Sunday 6 October 2024

How I investigate a slow SQL query (for beginners)

Note: This instructional is just an outline of how I begin looking at a "slow SQL query". It's aimed at "full stack developers" or other people who are trying to get started in looking at SQL performance tuning. 

All the software I show here is free, and I do not receive any form of referral fee. And links to scripts that I used are also credited. 

So ... with that out of the way, let's begin!

Let's assume we work as a developer and we're calling a SQL stored procedure named QueryResultsGet. Here is a sample of the call, and the data: 



You can see there that this took 15 seconds to run, to return 168 rows. 

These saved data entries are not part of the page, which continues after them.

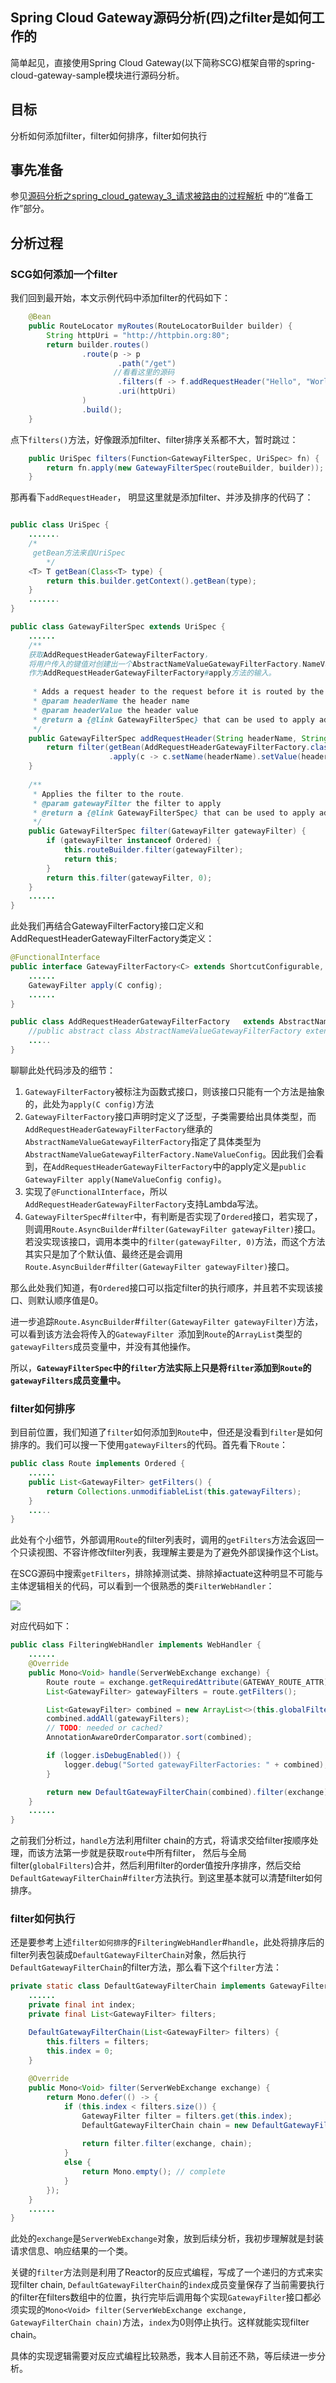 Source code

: ## **Spring Cloud Gateway源码分析(四)之filter是如何工作的**

简单起见，直接使用Spring Cloud Gateway(以下简称SCG)框架自带的spring-cloud-gateway-sample模块进行源码分析。

## 目标

分析如何添加filter，filter如何排序，filter如何执行

## 事先准备

参见[源码分析之spring_cloud_gateway_3_请求被路由的过程解析](源码分析之spring_cloud_gateway_3_请求被路由的过程解析.md) 中的“准备工作”部分。

## 分析过程

### SCG如何添加一个filter

我们回到最开始，本文示例代码中添加filter的代码如下：

```java
	@Bean
	public RouteLocator myRoutes(RouteLocatorBuilder builder) {
		String httpUri = "http://httpbin.org:80";
		return builder.routes()
				.route(p -> p
						.path("/get")
                       //看看这里的源码
						.filters(f -> f.addRequestHeader("Hello", "World!!!"))
						.uri(httpUri)
				)
				.build();
	}
```

点下`filters()`方法，好像跟添加filter、filter排序关系都不大，暂时跳过：

```java
	public UriSpec filters(Function<GatewayFilterSpec, UriSpec> fn) {
		return fn.apply(new GatewayFilterSpec(routeBuilder, builder));
	}
```

那再看下`addRequestHeader`， 明显这里就是添加filter、并涉及排序的代码了：

```java

public class UriSpec {
    .......
    /*
     getBean方法来自UriSpec
        */
    <T> T getBean(Class<T> type) {
        return this.builder.getContext().getBean(type);
    }
	.......
}

public class GatewayFilterSpec extends UriSpec {
    ......
    /**
    获取AddRequestHeaderGatewayFilterFactory，
	将用户传入的键值对创建出一个AbstractNameValueGatewayFilterFactory.NameValueConfig对象，
	作为AddRequestHeaderGatewayFilterFactory#apply方法的输入。
	
	 * Adds a request header to the request before it is routed by the Gateway.
	 * @param headerName the header name
	 * @param headerValue the header value
	 * @return a {@link GatewayFilterSpec} that can be used to apply additional filters
	 */
    public GatewayFilterSpec addRequestHeader(String headerName, String headerValue) {
        return filter(getBean(AddRequestHeaderGatewayFilterFactory.class)
                      .apply(c -> c.setName(headerName).setValue(headerValue)));
    }
    
    /**
	 * Applies the filter to the route.
	 * @param gatewayFilter the filter to apply
	 * @return a {@link GatewayFilterSpec} that can be used to apply additional filters
	 */
	public GatewayFilterSpec filter(GatewayFilter gatewayFilter) {
		if (gatewayFilter instanceof Ordered) {
			this.routeBuilder.filter(gatewayFilter);
			return this;
		}
		return this.filter(gatewayFilter, 0);
	}
    ......
}
```

此处我们再结合GatewayFilterFactory接口定义和AddRequestHeaderGatewayFilterFactory类定义：

```java
@FunctionalInterface
public interface GatewayFilterFactory<C> extends ShortcutConfigurable, Configurable<C> {
    ......
	GatewayFilter apply(C config);
    ......
}

public class AddRequestHeaderGatewayFilterFactory	extends AbstractNameValueGatewayFilterFactory {
    //public abstract class AbstractNameValueGatewayFilterFactory extends AbstractGatewayFilterFactory<AbstractNameValueGatewayFilterFactory.NameValueConfig>
	.....
}
```

聊聊此处代码涉及的细节：

1. `GatewayFilterFactory`被标注为函数式接口，则该接口只能有一个方法是抽象的，此处为`apply(C config)`方法
2. `GatewayFilterFactory`接口声明时定义了泛型，子类需要给出具体类型，而`AddRequestHeaderGatewayFilterFactory`继承的`AbstractNameValueGatewayFilterFactory`指定了具体类型为`AbstractNameValueGatewayFilterFactory.NameValueConfig`。因此我们会看到，在`AddRequestHeaderGatewayFilterFactory`中的apply定义是`public GatewayFilter apply(NameValueConfig config)`。
3. 实现了`@FunctionalInterface`，所以`AddRequestHeaderGatewayFilterFactory`支持Lambda写法。
4. `GatewayFilterSpec`#`filter`中，有判断是否实现了`Ordered`接口，若实现了，则调用`Route.AsyncBuilder`#`filter(GatewayFilter gatewayFilter)`接口。若没实现该接口，调用本类中的`filter(gatewayFilter, 0)`方法，而这个方法其实只是加了个默认值、最终还是会调用`Route.AsyncBuilder`#`filter(GatewayFilter gatewayFilter)`接口。

那么此处我们知道，有`Ordered`接口可以指定filter的执行顺序，并且若不实现该接口、则默认顺序值是0。

进一步追踪`Route.AsyncBuilder`#`filter(GatewayFilter gatewayFilter)`方法，可以看到该方法会将传入的`GatewayFilter `添加到`Route`的`ArrayList`类型的` gatewayFilters`成员变量中，并没有其他操作。

所以，**`GatewayFilterSpec`中的`filter`方法实际上只是将`filter`添加到`Route`的` gatewayFilters`成员变量中。**

### filter如何排序

到目前位置，我们知道了`filter`如何添加到`Route`中，但还是没看到`filter`是如何排序的。我们可以搜一下使用`gatewayFilters`的代码。首先看下`Route`：

```java
public class Route implements Ordered {
    ......
    public List<GatewayFilter> getFilters() {
		return Collections.unmodifiableList(this.gatewayFilters);
	}
    .....
}
```

此处有个小细节，外部调用`Route`的filter列表时，调用的`getFilters`方法会返回一个只读视图、不容许修改filter列表，我理解主要是为了避免外部误操作这个List。

在SCG源码中搜索`getFilters`，排除掉测试类、排除掉actuate这种明显不可能与主体逻辑相关的代码，可以看到一个很熟悉的类`FilterWebHandler`：

![](images/scg-route-filter-ref.png)

对应代码如下：

```java
public class FilteringWebHandler implements WebHandler {
    ......
	@Override
	public Mono<Void> handle(ServerWebExchange exchange) {
		Route route = exchange.getRequiredAttribute(GATEWAY_ROUTE_ATTR);
		List<GatewayFilter> gatewayFilters = route.getFilters();

		List<GatewayFilter> combined = new ArrayList<>(this.globalFilters);
		combined.addAll(gatewayFilters);
		// TODO: needed or cached?
		AnnotationAwareOrderComparator.sort(combined);

		if (logger.isDebugEnabled()) {
			logger.debug("Sorted gatewayFilterFactories: " + combined);
		}

		return new DefaultGatewayFilterChain(combined).filter(exchange);
	}
    ......
}
```

之前我们分析过，`handle`方法利用filter chain的方式，将请求交给filter按顺序处理，而该方法第一步就是获取`route`中所有filter， 然后与全局filter(`globalFilters`)合并，然后利用filter的order值按升序排序，然后交给`DefaultGatewayFilterChain`#`filter`方法执行。到这里基本就可以清楚filter如何排序。

### filter如何执行

还是要参考上述`filter如何排序`的`FilteringWebHandler`#`handle`，此处将排序后的filter列表包装成`DefaultGatewayFilterChain`对象，然后执行`DefaultGatewayFilterChain`的filter方法，那么看下这个`filter`方法：

```java
private static class DefaultGatewayFilterChain implements GatewayFilterChain {
    ......
    private final int index;
    private final List<GatewayFilter> filters;

    DefaultGatewayFilterChain(List<GatewayFilter> filters) {
        this.filters = filters;
        this.index = 0;
    }
    
    @Override
    public Mono<Void> filter(ServerWebExchange exchange) {
        return Mono.defer(() -> {
            if (this.index < filters.size()) {
                GatewayFilter filter = filters.get(this.index);
                DefaultGatewayFilterChain chain = new DefaultGatewayFilterChain(this,
                                                                                this.index + 1);
                return filter.filter(exchange, chain);
            }
            else {
                return Mono.empty(); // complete
            }
        });
    }
    ......
}
```

此处的`exchange`是`ServerWebExchange`对象，放到后续分析，我初步理解就是封装请求信息、响应结果的一个类。

关键的`filter`方法则是利用了Reactor的反应式编程，写成了一个递归的方式来实现filter chain, `DefaultGatewayFilterChain`的`index`成员变量保存了当前需要执行的filter在filters数组中的位置，执行完毕后调用每个实现`GatewayFilter`接口都必须实现的`Mono<Void> filter(ServerWebExchange exchange, GatewayFilterChain chain)`方法，`index`为0则停止执行。这样就能实现filter chain。

具体的实现逻辑需要对反应式编程比较熟悉，我本人目前还不熟，等后续进一步分析。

So the question is ... is 15 seconds a valid time to wait for this number of rows? Obviously, for the sake of this demonstration, we're going to say no. 

So what do you? 

Well, here is what I do. 

The first thing I do is ensure I'm in a test environment that is as close as possible to Production. Normally I would use a UAT instance that was recently refreshed with live data. This is because I want to make changes to the code and/or underlying schema, and don't want to affect Production. But I also don't want to use a Dev environment, because often they've been hacked by developers and the size of the data could cause very different results. 

Next, I am going to take a snapshot of the current results. These "results" include not just taking note of the 168 rows returned, but a few other things. 

I want you to get a SQL query, any query that does a few joins will do, and then type this above it: 

SET STATISTICS IO ON;

Next, I want you click this button on the tool bar: 


And then run the query again ... 

Now that you've re-run it, a couple of extra things happened that didn't happen before.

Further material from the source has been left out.